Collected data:
Content starts

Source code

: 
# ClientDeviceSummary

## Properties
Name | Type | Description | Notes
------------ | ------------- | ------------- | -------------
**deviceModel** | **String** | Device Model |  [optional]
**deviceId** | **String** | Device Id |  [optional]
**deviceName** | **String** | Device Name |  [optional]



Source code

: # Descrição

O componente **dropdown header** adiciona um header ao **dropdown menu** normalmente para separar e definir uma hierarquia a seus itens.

Content ends

Directions for this task => Whatever the entries above contain, reproduce all of them exactly.

Exercise solution =>
Source code

: 
# ClientDeviceSummary

## Properties
Name | Type | Description | Notes
------------ | ------------- | ------------- | -------------
**deviceModel** | **String** | Device Model |  [optional]
**deviceId** | **String** | Device Id |  [optional]
**deviceName** | **String** | Device Name |  [optional]



Source code

: # Descrição

O componente **dropdown header** adiciona um header ao **dropdown menu** normalmente para separar e definir uma hierarquia a seus itens.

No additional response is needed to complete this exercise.